§ Input
━━━━━━━━━━━━━━━━━━━━
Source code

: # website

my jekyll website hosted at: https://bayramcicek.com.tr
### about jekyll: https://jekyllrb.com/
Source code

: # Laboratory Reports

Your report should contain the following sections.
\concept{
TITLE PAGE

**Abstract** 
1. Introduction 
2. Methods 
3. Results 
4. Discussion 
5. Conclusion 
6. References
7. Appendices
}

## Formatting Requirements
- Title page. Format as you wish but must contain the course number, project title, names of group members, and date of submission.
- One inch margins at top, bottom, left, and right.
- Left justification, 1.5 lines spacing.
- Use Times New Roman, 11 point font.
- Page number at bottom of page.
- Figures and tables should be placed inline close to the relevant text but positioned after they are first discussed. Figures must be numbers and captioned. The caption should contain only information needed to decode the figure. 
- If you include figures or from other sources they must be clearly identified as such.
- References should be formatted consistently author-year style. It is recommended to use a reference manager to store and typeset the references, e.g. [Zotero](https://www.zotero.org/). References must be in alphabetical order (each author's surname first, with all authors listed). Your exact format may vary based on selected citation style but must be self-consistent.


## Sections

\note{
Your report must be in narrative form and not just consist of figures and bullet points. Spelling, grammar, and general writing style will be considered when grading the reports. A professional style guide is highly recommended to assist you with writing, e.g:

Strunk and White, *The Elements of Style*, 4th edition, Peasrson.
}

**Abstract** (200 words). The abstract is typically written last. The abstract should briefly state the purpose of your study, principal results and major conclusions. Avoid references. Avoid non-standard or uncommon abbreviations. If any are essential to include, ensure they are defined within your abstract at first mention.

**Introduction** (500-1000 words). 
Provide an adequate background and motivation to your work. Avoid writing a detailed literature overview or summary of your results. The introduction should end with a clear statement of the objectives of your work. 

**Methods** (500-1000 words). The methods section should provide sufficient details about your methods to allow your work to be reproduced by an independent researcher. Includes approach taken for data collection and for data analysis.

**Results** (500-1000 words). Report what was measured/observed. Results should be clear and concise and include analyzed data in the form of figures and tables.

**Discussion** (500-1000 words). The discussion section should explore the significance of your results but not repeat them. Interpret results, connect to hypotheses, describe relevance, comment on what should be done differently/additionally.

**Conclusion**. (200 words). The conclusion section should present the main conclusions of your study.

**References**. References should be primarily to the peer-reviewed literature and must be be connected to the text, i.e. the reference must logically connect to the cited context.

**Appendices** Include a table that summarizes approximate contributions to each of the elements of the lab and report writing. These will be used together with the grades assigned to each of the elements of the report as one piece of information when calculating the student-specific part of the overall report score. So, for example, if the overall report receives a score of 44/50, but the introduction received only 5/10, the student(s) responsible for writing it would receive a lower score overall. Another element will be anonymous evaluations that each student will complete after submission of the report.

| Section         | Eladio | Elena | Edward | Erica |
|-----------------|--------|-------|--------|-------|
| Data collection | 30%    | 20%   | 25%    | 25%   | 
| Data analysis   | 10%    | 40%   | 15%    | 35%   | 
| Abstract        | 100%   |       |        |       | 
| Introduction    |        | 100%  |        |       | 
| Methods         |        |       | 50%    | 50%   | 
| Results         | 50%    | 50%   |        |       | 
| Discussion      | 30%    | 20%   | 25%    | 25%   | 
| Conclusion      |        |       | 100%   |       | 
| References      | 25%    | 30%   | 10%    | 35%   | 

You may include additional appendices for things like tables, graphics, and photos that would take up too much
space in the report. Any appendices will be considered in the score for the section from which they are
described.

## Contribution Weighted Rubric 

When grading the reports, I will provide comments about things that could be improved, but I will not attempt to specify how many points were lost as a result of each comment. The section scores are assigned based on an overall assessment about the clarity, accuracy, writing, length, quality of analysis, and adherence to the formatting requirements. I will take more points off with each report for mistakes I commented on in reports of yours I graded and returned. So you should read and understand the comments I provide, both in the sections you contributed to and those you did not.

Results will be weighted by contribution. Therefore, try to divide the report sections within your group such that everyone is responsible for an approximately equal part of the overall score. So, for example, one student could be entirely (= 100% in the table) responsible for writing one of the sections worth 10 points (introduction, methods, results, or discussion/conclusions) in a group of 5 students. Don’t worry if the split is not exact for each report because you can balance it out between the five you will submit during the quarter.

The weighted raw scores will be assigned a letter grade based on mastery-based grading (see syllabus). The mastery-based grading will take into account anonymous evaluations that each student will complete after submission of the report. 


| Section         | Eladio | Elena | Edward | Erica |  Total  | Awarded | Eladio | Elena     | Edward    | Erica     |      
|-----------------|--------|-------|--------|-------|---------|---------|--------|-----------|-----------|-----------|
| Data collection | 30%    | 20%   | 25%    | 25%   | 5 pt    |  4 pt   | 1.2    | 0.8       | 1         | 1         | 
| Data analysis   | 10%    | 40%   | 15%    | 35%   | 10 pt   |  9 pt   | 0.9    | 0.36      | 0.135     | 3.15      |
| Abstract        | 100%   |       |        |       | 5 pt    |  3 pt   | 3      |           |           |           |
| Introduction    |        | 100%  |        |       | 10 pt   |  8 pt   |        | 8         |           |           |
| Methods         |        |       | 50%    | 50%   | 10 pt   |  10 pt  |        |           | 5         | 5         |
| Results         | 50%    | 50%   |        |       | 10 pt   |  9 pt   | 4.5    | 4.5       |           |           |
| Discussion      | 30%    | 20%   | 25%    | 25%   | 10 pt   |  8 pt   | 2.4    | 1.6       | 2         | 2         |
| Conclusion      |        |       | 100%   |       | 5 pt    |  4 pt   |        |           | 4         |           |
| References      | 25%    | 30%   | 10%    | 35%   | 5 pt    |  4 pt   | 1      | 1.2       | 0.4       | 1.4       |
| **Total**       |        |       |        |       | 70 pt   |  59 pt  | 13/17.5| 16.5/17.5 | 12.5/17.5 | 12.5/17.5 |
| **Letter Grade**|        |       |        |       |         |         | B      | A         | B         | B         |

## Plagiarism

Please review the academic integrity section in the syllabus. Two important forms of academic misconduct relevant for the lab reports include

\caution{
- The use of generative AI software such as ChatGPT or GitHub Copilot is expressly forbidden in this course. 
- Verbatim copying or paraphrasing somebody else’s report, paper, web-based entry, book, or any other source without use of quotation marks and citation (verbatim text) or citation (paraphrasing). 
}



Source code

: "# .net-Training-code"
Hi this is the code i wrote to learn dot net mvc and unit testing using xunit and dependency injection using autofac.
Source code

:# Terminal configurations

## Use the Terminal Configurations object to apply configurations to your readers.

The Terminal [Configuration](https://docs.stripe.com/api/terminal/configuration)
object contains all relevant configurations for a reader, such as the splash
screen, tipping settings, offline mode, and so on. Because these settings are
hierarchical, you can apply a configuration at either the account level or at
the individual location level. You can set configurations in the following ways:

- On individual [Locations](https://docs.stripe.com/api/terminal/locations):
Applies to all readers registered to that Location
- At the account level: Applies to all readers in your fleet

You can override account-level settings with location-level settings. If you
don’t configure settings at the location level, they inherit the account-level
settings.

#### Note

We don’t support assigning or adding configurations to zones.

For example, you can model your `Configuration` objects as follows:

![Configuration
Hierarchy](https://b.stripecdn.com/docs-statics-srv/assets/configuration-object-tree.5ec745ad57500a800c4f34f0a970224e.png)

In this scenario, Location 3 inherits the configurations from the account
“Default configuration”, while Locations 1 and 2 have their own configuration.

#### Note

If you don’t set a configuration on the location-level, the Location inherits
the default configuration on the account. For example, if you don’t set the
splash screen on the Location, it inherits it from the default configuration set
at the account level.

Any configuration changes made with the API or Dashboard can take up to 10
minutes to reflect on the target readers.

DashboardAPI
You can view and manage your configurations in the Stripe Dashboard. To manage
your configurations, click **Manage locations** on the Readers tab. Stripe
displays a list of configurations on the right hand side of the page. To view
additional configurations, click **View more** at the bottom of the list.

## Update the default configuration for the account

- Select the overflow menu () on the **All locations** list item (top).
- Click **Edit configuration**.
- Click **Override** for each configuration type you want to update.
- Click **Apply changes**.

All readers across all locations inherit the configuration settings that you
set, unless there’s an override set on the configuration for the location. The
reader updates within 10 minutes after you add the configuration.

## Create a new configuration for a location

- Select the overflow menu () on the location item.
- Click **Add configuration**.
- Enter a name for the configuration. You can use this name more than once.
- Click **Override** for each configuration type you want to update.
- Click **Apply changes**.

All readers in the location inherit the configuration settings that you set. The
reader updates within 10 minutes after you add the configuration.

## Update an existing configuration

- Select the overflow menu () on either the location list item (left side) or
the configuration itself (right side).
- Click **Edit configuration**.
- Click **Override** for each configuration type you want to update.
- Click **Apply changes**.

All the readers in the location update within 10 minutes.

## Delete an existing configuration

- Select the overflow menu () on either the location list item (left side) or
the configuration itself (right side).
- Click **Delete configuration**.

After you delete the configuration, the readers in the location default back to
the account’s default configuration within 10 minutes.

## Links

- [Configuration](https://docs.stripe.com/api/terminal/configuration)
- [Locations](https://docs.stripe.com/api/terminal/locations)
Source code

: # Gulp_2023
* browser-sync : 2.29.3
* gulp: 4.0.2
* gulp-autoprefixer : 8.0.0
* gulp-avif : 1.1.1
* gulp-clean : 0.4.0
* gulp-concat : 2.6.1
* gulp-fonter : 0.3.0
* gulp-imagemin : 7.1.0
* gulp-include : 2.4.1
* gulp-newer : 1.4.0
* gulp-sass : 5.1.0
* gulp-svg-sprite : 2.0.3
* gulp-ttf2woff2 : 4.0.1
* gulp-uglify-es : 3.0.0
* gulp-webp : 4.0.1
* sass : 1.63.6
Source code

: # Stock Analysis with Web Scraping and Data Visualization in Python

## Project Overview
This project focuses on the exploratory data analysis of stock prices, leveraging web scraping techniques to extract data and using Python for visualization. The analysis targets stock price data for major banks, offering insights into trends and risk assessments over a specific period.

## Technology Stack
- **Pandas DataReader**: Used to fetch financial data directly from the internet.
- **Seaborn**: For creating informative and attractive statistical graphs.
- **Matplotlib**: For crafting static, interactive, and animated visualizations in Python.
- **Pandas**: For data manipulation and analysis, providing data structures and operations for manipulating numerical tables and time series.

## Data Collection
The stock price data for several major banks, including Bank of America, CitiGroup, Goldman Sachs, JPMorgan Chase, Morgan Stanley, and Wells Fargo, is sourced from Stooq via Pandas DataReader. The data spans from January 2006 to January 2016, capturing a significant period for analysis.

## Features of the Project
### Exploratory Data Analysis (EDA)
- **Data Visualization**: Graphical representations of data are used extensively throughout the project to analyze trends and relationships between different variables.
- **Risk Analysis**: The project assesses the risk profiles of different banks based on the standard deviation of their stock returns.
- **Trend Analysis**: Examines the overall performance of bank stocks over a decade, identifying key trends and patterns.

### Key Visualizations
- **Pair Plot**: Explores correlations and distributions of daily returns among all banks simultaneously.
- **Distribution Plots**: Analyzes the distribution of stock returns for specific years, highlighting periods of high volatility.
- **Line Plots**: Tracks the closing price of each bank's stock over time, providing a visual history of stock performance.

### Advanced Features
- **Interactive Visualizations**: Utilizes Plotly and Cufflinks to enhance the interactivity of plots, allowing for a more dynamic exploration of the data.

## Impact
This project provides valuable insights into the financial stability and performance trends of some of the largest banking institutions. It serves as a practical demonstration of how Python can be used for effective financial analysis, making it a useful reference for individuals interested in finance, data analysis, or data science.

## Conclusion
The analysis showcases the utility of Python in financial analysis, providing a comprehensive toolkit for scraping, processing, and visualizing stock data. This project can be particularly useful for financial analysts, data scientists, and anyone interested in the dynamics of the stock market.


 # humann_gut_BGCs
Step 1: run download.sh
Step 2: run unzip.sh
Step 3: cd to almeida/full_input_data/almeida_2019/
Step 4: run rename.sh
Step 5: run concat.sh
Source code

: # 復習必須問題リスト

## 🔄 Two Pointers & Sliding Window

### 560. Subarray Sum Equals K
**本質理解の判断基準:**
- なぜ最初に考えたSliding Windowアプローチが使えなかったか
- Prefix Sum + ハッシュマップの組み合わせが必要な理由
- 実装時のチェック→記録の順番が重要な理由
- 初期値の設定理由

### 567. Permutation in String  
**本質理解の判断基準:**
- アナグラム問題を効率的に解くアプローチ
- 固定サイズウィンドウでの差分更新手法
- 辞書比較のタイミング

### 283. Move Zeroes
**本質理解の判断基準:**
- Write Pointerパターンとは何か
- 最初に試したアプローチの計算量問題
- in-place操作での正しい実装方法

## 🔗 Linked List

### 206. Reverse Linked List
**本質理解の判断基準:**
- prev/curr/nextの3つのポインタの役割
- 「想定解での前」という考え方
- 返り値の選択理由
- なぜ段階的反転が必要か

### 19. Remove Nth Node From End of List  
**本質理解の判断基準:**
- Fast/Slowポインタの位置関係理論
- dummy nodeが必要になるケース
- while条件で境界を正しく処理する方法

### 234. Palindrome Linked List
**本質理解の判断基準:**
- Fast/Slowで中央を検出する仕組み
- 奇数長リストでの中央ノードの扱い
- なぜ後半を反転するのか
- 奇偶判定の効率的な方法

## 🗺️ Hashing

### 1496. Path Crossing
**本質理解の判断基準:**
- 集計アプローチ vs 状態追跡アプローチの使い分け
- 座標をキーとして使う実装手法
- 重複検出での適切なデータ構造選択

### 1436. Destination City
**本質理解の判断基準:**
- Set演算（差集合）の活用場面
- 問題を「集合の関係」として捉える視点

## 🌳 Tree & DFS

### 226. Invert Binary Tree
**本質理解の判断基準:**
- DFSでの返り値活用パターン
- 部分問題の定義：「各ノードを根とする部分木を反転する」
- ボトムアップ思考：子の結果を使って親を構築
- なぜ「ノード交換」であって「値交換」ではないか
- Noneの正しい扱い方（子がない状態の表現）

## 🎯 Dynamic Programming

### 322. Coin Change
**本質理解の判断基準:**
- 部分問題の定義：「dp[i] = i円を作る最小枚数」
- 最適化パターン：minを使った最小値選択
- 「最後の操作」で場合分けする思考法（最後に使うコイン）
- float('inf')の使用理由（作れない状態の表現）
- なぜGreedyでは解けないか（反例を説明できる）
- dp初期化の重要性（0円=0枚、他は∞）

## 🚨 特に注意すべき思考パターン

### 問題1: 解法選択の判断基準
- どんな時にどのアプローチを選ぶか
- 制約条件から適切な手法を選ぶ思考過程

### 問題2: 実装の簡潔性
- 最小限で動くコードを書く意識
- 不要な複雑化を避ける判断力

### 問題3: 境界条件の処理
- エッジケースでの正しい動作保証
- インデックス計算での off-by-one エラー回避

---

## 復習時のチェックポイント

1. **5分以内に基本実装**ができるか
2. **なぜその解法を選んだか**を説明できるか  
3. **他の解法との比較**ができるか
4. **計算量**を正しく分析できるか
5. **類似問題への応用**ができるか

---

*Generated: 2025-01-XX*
━━━━━━━━━━━━━━━━━━━━
§ Problem to work on
Where a line in the records above contains the string "relevant", return that line.

§ Answer to the problem
- Figures and tables should be placed inline close to the relevant text but positioned after they are first discussed. Figures must be numbers and captioned. The caption should contain only information needed to decode the figure. 
Please review the academic integrity section in the syllabus. Two important forms of academic misconduct relevant for the lab reports include
object contains all relevant configurations for a reader, such as the splash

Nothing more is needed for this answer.